At First Coast Foot and Ankle Clinic, we know that the health of your entire body has an effect on the health of your feet. March is National Nutrition Month and a good time to make the connection between your diet and your podiatric health. Below are some do’s and don’ts for good nutrition which will benefit your feet and the rest of your body as well.
Do: aim for a balanced diet that is nutrient dense and helps you attain or stay at an appropriate weight. Obesity is a risk factor for several podiatric disorders including: plantar fasciitis, flat feet and sesamoiditis. Being overweight puts a huge strain on your lower extremities. If you have knee problems, for example, every extra pound you gain puts 4 pounds of pressure on your knees.
Don’t: forget to check labels for hidden sugars. Anything that ends in “ose” such as fructose, sucralose, etc. is another form of sugar. Even products that you wouldn’t think of as having sugar, such as spaghetti sauce, can have anywhere from 6 -16 grams depending on the brand. A steady diet of too much sugar can be a contributing factor in developing diabetes, a disease that can lead to neuropathy and circulation problems for your feet.
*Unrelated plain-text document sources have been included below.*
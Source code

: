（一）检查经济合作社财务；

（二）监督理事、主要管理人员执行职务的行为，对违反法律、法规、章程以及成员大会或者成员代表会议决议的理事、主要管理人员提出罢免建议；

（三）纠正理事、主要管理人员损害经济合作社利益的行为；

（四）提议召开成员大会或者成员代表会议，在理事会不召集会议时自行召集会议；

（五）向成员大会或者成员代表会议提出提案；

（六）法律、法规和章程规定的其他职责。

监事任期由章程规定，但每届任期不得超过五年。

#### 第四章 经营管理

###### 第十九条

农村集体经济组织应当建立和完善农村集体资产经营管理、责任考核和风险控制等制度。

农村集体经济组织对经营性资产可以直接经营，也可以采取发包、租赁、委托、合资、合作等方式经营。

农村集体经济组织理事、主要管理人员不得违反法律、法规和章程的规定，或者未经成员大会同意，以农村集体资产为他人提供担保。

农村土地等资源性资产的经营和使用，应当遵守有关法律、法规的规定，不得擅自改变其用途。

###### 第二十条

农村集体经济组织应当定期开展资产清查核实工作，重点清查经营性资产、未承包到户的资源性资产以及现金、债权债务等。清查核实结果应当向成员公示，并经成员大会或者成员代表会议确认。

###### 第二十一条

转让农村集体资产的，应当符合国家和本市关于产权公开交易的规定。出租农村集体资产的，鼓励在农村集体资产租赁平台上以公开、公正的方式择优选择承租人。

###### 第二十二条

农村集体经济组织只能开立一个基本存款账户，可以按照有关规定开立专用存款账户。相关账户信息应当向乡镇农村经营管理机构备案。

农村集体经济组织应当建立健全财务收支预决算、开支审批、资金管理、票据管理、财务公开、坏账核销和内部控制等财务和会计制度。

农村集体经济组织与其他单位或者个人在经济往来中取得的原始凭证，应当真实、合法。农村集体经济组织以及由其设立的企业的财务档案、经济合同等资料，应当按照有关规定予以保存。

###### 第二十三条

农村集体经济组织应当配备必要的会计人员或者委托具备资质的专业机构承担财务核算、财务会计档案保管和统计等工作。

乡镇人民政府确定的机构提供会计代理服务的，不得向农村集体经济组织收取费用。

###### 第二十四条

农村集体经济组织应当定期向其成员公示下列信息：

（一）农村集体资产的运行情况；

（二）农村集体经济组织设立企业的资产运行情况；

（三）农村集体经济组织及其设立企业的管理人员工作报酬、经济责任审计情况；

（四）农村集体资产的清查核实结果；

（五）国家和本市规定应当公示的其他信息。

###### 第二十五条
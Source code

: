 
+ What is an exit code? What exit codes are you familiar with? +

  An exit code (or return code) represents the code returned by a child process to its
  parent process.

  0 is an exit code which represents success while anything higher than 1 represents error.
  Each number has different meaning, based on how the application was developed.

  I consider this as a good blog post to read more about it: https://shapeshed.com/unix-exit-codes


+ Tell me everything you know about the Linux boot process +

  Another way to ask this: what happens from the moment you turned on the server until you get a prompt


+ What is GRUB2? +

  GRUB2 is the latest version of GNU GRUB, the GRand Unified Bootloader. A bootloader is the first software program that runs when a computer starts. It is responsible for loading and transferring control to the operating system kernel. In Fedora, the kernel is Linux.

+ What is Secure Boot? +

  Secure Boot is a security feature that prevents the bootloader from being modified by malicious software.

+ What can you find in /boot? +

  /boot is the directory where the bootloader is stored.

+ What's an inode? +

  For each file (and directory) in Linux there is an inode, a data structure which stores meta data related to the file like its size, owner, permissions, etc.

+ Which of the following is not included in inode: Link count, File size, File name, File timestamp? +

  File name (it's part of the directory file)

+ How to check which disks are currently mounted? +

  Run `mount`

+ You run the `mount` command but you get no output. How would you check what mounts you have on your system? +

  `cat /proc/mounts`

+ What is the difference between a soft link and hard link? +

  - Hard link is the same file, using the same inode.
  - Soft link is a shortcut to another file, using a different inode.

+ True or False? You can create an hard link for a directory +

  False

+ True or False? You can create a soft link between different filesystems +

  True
Do: eat to reduce inflammation. There are several foods (blueberries, olive oil, salmon, and more) that have been shown to help suppress an inflammatory response in the body. If you have a condition such as arthritis, plantar fasciitis or tendinitis, ask our podiatrists, Dr. Vimal A. Reddy and Dr. Jeffrey Brimmer if anti-inflammatory foods can help you reduce pain.
Do: energize your body with food. Being active is an essential component of good podiatric and general health. Choosing lean proteins, complex carbohydrates and plenty of fruits and vegetables while avoiding fried foods and those high in trans and saturated fats will give your body the maximum amount of energy to stay active.
Don’t: choose sodas and sugary sports drinks for hydration. Plain old water does the job best and without any unwanted calories.